BP, under increasing pressure to stem the flow of crude -- estimated to be at least 210,000 gallons a day -- did not say what quantities of oil and gas were being sucked up the tube to the drill ship.

"While not collecting all of the leaking oil, this tool is an important step in reducing the amount of oil being released into Gulf waters," the statement said.

With sheen from the slick now washing ashore in three southern US Gulf states, BP is under massive pressure from officials who have told the firm to clarify what costs it will pay for cleanup.

Fresh analysis of enormous plumes of oil just under the surface of the Gulf meanwhile suggested the spill was far worse than previously estimated.

One was reported to be 10 miles (16 kilometers) long, three miles wide and 300 feet (91 meters) thick.

Researchers from the National Institute for Undersea Science and Technology said the plumes were "perhaps due to the deep injection of dispersants which BP has stated that they are conducting."

Response crews have so far used some 560,000 gallons of the controversial chemical dispersants, spraying them onto surface oil and also directly onto the leak in a bid to break up the oil.

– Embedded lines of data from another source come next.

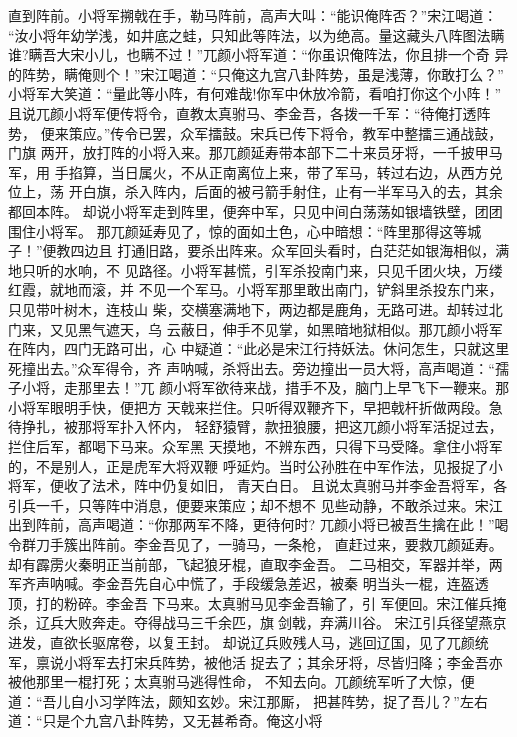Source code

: 直到阵前。小将军搠戟在手，勒马阵前，高声大叫：“能识俺阵否？”宋江喝道：
“汝小将年幼学浅，如井底之蛙，只知此等阵法，以为绝高。量这藏头八阵图法瞒
谁?瞒吾大宋小儿，也瞒不过！”兀颜小将军道：“你虽识俺阵法，你且排一个奇
异的阵势，瞒俺则个！”宋江喝道：“只俺这九宫八卦阵势，虽是浅薄，你敢打么？”
小将军大笑道：“量此等小阵，有何难哉!你军中休放冷箭，看咱打你这个小阵！”
且说兀颜小将军便传将令，直教太真驸马、李金吾，各拨一千军：“待俺打透阵势，
便来策应。”传令已罢，众军擂鼓。宋兵已传下将令，教军中整擂三通战鼓，门旗
两开，放打阵的小将入来。那兀颜延寿带本部下二十来员牙将，一千披甲马军，用
手掐算，当日属火，不从正南离位上来，带了军马，转过右边，从西方兑位上，荡
开白旗，杀入阵内，后面的被弓箭手射住，止有一半军马入的去，其余都回本阵。
却说小将军走到阵里，便奔中军，只见中间白荡荡如银墙铁壁，团团围住小将军。
那兀颜延寿见了，惊的面如土色，心中暗想：“阵里那得这等城子！”便教四边且
打通旧路，要杀出阵来。众军回头看时，白茫茫如银海相似，满地只听的水响，不
见路径。小将军甚慌，引军杀投南门来，只见千团火块，万缕红霞，就地而滚，并
不见一个军马。小将军那里敢出南门，铲斜里杀投东门来，只见带叶树木，连枝山
柴，交横塞满地下，两边都是鹿角，无路可进。却转过北门来，又见黑气遮天，乌
云蔽日，伸手不见掌，如黑暗地狱相似。那兀颜小将军在阵内，四门无路可出，心
中疑道：“此必是宋江行持妖法。休问怎生，只就这里死撞出去。”众军得令，齐
声呐喊，杀将出去。旁边撞出一员大将，高声喝道：“孺子小将，走那里去！”兀
颜小将军欲待来战，措手不及，脑门上早飞下一鞭来。那小将军眼明手快，便把方
天戟来拦住。只听得双鞭齐下，早把戟杆折做两段。急待挣扎，被那将军扑入怀内，
轻舒猿臂，款扭狼腰，把这兀颜小将军活捉过去，拦住后军，都喝下马来。众军黑
天摸地，不辨东西，只得下马受降。拿住小将军的，不是别人，正是虎军大将双鞭
呼延灼。当时公孙胜在中军作法，见报捉了小将军，便收了法术，阵中仍复如旧，
青天白日。
且说太真驸马并李金吾将军，各引兵一千，只等阵中消息，便要来策应；却不想不
见些动静，不敢杀过来。宋江出到阵前，高声喝道：“你那两军不降，更待何时?
兀颜小将已被吾生擒在此！”喝令群刀手簇出阵前。李金吾见了，一骑马，一条枪，
直赶过来，要救兀颜延寿。却有霹雳火秦明正当前部，飞起狼牙棍，直取李金吾。
二马相交，军器并举，两军齐声呐喊。李金吾先自心中慌了，手段缓急差迟，被秦
明当头一棍，连盔透顶，打的粉碎。李金吾下马来。太真驸马见李金吾输了，引
军便回。宋江催兵掩杀，辽兵大败奔走。夺得战马三千余匹，旗剑戟，弃满川谷。
宋江引兵径望燕京进发，直欲长驱席卷，以复王封。
却说辽兵败残人马，逃回辽国，见了兀颜统军，禀说小将军去打宋兵阵势，被他活
捉去了；其余牙将，尽皆归降；李金吾亦被他那里一棍打死；太真驸马逃得性命，
不知去向。兀颜统军听了大惊，便道：“吾儿自小习学阵法，颇知玄妙。宋江那厮，
把甚阵势，捉了吾儿？”左右道：“只是个九宫八卦阵势，又无甚希奇。俺这小将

Some environmentalists have suggested that this makes the oil sink but not dissolve completely.

"There's a shocking amount of oil in the deep water, relative to what you see in the surface water," University of Georgia researcher Samantha Joye was quoted as saying by The New York Times.

Oxygen levels have meanwhile dropped 30 percent near the plumes, in an "alarming" trend that is endangering marine life, said Joye, who is on a scientific mission to gather details about the environmental disaster.

On Sunday a large concert in New Orleans was drawing crowds to support Gulf fishermen, whose livelihoods are threatened by the oil spill.

Rock musician Lenny Kravitz was to head a line-up of some 30 groups for the gig to benefit the fishermen who have seen vast swaths of their waters closed by the growing spill.

Obama on Friday accused executives from the three firms most tied to the disaster of creating a "ridiculous spectacle" of finger-pointing and passing the buck.

Two of his top cabinet members have sought to hold BP to public promises it has made to pay all the costs of the containment and clean-up of the spill, which has already run into the hundreds of millions of dollars.

In a letter released Saturday, Homeland Security Secretary Janet Napolitano and Interior Secretary Ken Salazar called on BP chief executive Tony Hayward to provide "immediate public clarification of BP's true intentions."

They said BP's public statements suggested the British energy giant would not seek to have a liability cap applied to claims against it, and would not ask for taxpayer dollars or tap into a liability fund.

Meanwhile, the US Coast Guard told AFP that oil was washing ashore in at least two new locations -- Whiskey Island, Louisiana and Long Beach, Mississippi.

"We sent crews to assess what type of oil, and we determined it's 'soft patties' on Whiskey Island and 'tar balls' on Long Beach," said Petty Officer Erik Swanson.

Oil has also washed ashore on barrier islands in Alabama.